William Farnsworth (1807–1888)
Pioneiro adventista, primeiro leigo adventista a guardar o sábado do sétimo dia, de Washington, New Hampshire.
Vida Inicial
William Farnsworth foi um verdadeiro pioneiro, embora não no mesmo sentido de seu trisavô Jonathan, que em 1663 se estabeleceu com seu pai, Matthias, perto da colônia de Plymouth, Massachusetts; nem como seus avós Simeon e Esther, que em 1767 decidiram se mudar com outras quinze famílias para uma área mais favorável na região que hoje é o estado de New Hampshire. Eles desbravaram perigos desconhecidos em uma terra nova e promissora; enquanto William enfrentou preconceito e tradição, isolamento e ridicularização ao decidir guardar o sábado do sétimo dia.
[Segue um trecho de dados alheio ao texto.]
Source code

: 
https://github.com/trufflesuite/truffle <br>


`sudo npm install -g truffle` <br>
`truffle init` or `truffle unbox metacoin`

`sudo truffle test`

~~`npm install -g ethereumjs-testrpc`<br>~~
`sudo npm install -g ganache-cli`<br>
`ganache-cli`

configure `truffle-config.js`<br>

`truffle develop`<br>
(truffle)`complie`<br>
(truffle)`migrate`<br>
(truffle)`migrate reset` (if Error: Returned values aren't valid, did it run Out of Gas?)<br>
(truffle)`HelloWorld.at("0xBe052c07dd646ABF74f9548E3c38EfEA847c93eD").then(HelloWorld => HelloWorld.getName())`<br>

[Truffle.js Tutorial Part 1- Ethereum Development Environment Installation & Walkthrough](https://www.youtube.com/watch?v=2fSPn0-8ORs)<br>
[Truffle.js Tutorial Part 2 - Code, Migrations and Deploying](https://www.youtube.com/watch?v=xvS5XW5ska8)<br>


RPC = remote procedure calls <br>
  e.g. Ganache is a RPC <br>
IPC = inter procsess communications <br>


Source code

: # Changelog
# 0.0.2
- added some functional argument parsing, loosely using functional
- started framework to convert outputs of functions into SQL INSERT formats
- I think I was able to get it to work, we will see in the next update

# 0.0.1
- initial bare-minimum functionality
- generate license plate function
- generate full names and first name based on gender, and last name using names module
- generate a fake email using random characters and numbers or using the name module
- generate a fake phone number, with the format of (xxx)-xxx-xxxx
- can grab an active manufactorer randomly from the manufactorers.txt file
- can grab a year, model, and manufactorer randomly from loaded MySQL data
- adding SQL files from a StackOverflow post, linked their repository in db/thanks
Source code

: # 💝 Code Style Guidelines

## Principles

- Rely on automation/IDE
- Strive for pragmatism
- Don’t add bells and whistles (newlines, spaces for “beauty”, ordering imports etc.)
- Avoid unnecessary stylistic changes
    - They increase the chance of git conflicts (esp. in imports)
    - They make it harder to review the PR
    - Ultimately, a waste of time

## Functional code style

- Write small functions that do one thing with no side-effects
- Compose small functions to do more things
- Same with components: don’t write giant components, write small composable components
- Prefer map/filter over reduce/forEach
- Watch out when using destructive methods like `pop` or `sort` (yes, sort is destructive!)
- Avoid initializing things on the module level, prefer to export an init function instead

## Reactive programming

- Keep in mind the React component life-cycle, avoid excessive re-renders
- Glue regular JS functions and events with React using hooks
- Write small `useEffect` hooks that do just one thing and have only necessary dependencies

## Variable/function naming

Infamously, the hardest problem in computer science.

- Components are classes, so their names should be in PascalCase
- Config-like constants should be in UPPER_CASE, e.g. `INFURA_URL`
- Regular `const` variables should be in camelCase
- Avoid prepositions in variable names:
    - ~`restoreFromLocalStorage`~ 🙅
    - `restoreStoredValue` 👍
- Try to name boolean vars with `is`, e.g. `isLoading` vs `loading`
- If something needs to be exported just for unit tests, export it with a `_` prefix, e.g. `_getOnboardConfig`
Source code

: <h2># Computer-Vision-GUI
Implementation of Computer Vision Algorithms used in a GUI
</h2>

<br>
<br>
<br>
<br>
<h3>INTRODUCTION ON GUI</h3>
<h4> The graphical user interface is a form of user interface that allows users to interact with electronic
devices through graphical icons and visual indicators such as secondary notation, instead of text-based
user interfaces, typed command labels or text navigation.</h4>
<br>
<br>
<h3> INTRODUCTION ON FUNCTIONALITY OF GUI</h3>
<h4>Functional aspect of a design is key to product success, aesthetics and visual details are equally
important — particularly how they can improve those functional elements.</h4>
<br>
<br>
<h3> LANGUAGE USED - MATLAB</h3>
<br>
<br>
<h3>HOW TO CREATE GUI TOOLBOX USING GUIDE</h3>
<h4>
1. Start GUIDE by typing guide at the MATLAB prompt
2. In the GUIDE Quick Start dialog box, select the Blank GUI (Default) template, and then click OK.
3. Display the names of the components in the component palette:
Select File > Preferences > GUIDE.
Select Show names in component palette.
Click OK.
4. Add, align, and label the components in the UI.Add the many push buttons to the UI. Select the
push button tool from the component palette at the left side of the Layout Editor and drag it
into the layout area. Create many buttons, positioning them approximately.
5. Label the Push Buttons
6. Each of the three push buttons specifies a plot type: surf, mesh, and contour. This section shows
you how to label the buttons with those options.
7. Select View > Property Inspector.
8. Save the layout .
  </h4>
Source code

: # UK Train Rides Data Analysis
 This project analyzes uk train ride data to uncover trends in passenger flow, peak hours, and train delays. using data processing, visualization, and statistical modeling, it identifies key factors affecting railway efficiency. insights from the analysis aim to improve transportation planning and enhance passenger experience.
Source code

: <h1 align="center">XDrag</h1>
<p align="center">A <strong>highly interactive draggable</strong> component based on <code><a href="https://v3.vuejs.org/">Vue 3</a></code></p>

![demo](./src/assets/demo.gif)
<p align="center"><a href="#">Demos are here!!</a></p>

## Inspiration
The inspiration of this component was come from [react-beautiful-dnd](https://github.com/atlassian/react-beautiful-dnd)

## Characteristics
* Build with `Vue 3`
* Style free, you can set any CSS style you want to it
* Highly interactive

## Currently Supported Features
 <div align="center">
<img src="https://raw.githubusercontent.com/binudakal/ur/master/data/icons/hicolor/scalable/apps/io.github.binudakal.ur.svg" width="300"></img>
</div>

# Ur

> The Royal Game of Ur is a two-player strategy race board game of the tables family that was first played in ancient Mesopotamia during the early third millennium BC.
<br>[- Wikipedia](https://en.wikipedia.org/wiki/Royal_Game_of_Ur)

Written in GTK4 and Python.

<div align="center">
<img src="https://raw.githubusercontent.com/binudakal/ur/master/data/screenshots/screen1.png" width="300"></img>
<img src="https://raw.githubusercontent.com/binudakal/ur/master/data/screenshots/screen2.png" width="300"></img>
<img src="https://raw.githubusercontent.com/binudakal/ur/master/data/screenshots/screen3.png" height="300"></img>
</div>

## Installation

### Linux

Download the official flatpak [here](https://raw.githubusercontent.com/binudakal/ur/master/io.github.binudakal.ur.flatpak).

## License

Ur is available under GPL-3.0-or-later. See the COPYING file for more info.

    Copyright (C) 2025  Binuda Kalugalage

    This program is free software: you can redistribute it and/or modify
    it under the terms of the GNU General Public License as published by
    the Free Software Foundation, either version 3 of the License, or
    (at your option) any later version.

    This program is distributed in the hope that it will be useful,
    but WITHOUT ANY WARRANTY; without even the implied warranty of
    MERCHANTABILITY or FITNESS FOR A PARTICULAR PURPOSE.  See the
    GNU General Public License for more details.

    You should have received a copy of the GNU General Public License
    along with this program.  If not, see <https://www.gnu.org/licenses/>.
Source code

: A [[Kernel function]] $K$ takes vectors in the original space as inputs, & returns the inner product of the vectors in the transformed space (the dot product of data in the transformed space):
Na nova terra colonizada por Simeon e Esther, havia lagos bonitos e cerejeiras selvagens, amoreiras, mirtilos e amoras silvestres nos bosques. Os colonizadores construíram tudo o que precisavam, começando por cabanas de tora de um cômodo. Em 1776, a pequena cidade que ali cresceu foi chamada de Washington, em homenagem a George Washington. Cinco anos depois, Esther deu à luz o filho Daniel. Depois de casado, Daniel e sua esposa Patty criaram cinco rapazes robustos. William, o primogênito, nasceu em 1807, pesando pouco mais de um quilograma. Conta-se que seu pai o embrulhou na grande cafeteira da família para mantê-lo aquecido! Ele era tão pequeno que todos pensavam que morreria; foi um milagre que não morreu. Mas ele viveu — e eventualmente se tornou um homem forte de cento e dez quilos, com mais de um metro e oitenta de altura.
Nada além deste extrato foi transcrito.